Document images with source code:

# # #

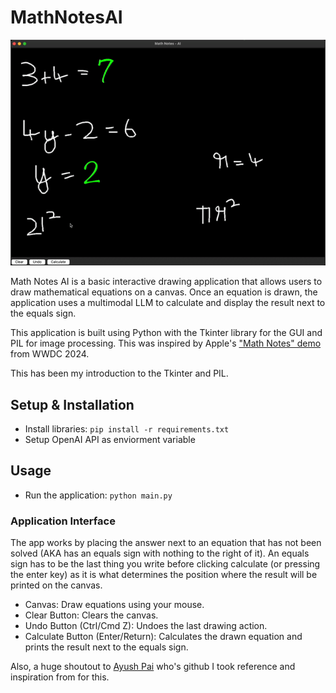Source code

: # MathNotesAI
![MathNotesAI](https://github.com/parthbhangla/MathNotesAI/blob/main/assests/MathNotes.gif)

Math Notes AI is a basic interactive drawing application that allows users to draw mathematical equations on a canvas. Once an equation is drawn, the application uses a multimodal LLM to calculate and display the result next to the equals sign.

This application is built using Python with the Tkinter library for the GUI and PIL for image processing. This was inspired by Apple's ["Math Notes" demo](https://www.youtube.com/live/RXeOiIDNNek?si=zsfLkfVtCoCqk1ie&t=2806) from WWDC 2024.

This has been my introduction to the Tkinter and PIL.

## Setup & Installation
- Install libraries: `pip install -r requirements.txt`
- Setup OpenAI API as enviorment variable


## Usage
- Run the application: `python main.py`

### Application Interface

The app works by placing the answer next to an equation that has not been solved (AKA has an equals sign with nothing to the right of it). An equals sign has to be the last thing you write before clicking calculate (or pressing the enter key) as it is what determines the position where the result will be printed on the canvas.

- Canvas: Draw equations using your mouse.
- Clear Button:  Clears the canvas.
- Undo Button (Ctrl/Cmd Z): Undoes the last drawing action.
- Calculate Button (Enter/Return): Calculates the drawn equation and prints the result next to the equals sign.

Also, a huge shoutout to [Ayush Pai](https://github.com/ayushpai) who's github I took reference and inspiration from for this.
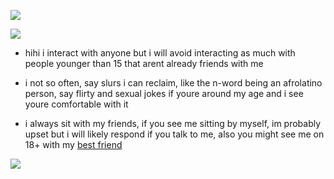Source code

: ![](https://files.catbox.moe/5lx0mj.png)  
                 
![](https://komarev.com/ghpvc/?username=Acceptmylove&color=yellow)


 -  hihi i interact with anyone but i will avoid interacting as much with people younger than 15 that arent already friends with me

 -  i not so often, say slurs i can reclaim, like the n-word being an afrolatino person, say flirty and sexual jokes if youre around my age and i see youre comfortable with it

 -  i always sit with my friends, if you see me sitting by myself, im probably upset but i will likely respond if you talk to me, also you might see me on 18+ with my [best friend](https://1-29-22.carrd.co/) 
   
![](https://file.garden/Zd4zBrmXyXjgTATs/GOODS-04456940.jpg)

# # #

**Problem:** Exactly restate the lines from the beginning of the data through the line with "Math Notes AI", and no others, keeping pictures out.

**Solution:**
Source code

: # MathNotesAI
![MathNotesAI](https://github.com/parthbhangla/MathNotesAI/blob/main/assests/MathNotes.gif)

Math Notes AI is a basic interactive drawing application that allows users to draw mathematical equations on a canvas. Once an equation is drawn, the application uses a multimodal LLM to calculate and display the result next to the equals sign.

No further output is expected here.